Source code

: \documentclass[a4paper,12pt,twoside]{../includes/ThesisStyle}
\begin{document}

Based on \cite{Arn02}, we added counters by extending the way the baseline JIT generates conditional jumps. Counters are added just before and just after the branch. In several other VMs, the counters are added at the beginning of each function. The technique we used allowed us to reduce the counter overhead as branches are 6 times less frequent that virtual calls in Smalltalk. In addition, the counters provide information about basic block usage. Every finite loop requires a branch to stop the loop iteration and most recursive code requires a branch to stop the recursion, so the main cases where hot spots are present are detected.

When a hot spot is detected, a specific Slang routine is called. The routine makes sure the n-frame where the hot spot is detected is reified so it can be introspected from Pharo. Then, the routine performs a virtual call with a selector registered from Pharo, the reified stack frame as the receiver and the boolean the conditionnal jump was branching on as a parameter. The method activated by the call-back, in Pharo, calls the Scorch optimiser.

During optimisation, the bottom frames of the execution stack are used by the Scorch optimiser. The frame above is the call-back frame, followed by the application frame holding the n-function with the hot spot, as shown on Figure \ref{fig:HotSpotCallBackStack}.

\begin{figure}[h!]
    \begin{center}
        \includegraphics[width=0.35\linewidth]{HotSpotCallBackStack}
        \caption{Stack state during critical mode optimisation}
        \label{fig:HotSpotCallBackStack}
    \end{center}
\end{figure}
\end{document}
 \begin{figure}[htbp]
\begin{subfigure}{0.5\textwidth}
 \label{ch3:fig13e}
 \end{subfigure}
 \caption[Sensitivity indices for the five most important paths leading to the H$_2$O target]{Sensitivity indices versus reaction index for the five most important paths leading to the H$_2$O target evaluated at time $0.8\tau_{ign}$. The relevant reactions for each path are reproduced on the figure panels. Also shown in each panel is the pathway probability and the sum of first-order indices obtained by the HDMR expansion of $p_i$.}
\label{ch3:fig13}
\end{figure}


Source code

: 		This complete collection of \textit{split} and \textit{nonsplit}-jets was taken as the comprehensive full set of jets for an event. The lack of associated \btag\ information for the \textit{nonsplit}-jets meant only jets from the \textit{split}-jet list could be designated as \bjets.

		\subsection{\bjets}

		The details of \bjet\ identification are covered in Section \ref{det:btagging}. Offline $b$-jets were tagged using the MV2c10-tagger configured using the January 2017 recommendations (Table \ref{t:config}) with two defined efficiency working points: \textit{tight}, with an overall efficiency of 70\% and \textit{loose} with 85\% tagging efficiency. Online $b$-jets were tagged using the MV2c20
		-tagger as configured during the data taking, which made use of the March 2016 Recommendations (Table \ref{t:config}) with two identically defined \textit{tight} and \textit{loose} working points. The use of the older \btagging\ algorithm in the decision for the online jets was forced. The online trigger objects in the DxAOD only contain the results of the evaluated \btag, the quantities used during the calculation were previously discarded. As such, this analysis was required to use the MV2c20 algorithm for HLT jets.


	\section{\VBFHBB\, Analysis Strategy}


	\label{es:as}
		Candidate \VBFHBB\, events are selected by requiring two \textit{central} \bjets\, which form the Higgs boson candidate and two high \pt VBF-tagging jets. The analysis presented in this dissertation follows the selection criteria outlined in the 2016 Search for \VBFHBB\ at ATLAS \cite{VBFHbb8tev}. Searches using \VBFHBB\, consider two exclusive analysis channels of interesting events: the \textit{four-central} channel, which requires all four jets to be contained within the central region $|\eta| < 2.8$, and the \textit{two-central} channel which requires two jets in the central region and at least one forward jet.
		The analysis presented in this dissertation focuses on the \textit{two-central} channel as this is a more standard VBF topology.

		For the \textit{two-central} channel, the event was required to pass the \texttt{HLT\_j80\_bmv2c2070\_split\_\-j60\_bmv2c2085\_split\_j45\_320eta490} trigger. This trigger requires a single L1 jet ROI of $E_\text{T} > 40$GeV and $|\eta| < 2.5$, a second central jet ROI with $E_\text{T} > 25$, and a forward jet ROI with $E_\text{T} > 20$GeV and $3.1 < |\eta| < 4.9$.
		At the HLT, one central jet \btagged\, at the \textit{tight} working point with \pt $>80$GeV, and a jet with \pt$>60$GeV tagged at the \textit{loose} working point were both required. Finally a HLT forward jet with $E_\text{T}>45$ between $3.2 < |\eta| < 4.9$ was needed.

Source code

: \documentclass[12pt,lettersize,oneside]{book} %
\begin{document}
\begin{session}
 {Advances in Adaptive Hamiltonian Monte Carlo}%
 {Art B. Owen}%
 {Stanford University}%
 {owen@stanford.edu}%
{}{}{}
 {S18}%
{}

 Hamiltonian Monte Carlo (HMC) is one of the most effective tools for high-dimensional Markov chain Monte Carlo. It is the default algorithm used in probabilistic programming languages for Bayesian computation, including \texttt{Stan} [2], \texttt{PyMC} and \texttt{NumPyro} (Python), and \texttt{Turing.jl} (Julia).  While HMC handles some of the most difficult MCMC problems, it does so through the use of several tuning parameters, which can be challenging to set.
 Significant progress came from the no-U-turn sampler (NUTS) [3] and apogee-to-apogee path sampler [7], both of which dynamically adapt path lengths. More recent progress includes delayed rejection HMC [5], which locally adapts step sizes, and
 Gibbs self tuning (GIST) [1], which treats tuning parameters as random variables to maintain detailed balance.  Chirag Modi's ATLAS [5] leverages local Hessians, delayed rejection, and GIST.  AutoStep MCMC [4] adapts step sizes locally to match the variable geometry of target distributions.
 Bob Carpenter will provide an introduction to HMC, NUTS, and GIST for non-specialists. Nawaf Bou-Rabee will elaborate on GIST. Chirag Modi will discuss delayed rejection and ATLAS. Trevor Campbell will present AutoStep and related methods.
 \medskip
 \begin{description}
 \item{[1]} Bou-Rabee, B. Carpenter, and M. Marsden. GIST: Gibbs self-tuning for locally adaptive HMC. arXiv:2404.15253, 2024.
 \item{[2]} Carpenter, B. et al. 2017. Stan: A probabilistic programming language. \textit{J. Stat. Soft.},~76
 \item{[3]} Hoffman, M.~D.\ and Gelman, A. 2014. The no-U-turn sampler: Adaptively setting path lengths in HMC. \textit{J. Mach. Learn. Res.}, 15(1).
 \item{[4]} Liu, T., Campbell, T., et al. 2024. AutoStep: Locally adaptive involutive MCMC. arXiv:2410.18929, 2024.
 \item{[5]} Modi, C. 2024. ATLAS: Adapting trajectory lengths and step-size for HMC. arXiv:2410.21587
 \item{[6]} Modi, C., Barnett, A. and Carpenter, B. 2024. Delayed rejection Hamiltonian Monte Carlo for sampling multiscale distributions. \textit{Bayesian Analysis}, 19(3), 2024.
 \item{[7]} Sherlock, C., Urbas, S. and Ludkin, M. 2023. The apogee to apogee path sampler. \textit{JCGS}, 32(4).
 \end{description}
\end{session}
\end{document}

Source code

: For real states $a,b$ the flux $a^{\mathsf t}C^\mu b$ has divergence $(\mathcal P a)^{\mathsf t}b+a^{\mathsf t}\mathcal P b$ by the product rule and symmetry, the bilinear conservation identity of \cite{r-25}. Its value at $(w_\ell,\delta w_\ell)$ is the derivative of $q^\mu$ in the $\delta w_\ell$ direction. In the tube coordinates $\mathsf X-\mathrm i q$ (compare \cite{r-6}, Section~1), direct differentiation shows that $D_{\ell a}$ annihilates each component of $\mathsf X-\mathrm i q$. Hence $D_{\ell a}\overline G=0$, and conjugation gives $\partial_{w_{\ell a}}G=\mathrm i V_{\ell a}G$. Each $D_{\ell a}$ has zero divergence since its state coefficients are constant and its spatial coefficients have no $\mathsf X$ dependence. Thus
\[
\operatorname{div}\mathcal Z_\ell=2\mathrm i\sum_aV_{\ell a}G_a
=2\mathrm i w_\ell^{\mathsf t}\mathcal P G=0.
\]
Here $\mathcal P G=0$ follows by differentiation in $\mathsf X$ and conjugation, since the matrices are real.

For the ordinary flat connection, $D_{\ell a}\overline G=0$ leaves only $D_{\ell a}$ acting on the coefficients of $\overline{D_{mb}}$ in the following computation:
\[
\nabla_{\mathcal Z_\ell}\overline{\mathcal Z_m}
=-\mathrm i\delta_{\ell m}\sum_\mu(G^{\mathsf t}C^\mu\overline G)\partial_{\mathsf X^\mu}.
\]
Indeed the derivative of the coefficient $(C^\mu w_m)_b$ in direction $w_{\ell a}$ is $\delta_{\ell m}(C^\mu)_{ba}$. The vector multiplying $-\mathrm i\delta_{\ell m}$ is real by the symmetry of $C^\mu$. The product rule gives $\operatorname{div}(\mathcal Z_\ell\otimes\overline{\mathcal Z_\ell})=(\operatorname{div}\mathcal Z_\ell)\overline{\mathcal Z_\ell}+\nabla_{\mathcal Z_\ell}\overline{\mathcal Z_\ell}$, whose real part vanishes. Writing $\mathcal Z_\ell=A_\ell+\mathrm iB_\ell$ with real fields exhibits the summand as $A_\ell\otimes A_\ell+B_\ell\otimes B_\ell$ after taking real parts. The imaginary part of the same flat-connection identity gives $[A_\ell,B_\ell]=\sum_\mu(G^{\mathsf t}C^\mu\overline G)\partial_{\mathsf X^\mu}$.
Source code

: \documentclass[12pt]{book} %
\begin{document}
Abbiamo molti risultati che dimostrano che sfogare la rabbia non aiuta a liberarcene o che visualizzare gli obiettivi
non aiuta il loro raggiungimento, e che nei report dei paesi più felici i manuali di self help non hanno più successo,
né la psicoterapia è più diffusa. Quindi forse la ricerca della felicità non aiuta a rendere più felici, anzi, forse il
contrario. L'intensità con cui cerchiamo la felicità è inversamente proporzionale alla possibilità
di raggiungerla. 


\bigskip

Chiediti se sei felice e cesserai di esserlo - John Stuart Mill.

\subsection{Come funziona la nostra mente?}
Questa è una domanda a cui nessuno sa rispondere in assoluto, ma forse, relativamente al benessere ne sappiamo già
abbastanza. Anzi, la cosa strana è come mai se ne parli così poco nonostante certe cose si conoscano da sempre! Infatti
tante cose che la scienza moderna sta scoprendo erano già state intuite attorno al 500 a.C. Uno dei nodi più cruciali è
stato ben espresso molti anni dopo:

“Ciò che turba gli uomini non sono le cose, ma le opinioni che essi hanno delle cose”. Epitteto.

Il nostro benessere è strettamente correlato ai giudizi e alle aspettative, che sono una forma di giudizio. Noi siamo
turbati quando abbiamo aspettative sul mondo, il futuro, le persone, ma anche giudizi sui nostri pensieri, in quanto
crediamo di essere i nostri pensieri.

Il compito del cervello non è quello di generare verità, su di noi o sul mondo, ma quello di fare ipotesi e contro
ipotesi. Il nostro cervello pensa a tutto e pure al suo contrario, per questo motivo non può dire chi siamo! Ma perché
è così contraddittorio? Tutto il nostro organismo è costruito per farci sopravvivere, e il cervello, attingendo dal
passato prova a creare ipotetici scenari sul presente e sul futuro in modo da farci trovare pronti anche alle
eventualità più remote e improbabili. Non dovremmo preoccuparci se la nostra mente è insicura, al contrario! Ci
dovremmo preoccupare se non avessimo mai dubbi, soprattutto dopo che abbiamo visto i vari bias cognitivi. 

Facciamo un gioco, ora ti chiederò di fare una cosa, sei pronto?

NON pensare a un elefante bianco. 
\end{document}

—————

§ ASSIGNMENT
Lines to set down from above: the line with "in Adaptive Hamiltonian", the line with "Significant progress came", and every line between, each exactly as written.

§ RESPONSE AREA
 {Advances in Adaptive Hamiltonian Monte Carlo}%
 {Art B. Owen}%
 {Stanford University}%
 {owen@stanford.edu}%
{}{}{}
 {S18}%
{}

 Hamiltonian Monte Carlo (HMC) is one of the most effective tools for high-dimensional Markov chain Monte Carlo. It is the default algorithm used in probabilistic programming languages for Bayesian computation, including \texttt{Stan} [2], \texttt{PyMC} and \texttt{NumPyro} (Python), and \texttt{Turing.jl} (Julia).  While HMC handles some of the most difficult MCMC problems, it does so through the use of several tuning parameters, which can be challenging to set.
 Significant progress came from the no-U-turn sampler (NUTS) [3] and apogee-to-apogee path sampler [7], both of which dynamically adapt path lengths. More recent progress includes delayed rejection HMC [5], which locally adapts step sizes, and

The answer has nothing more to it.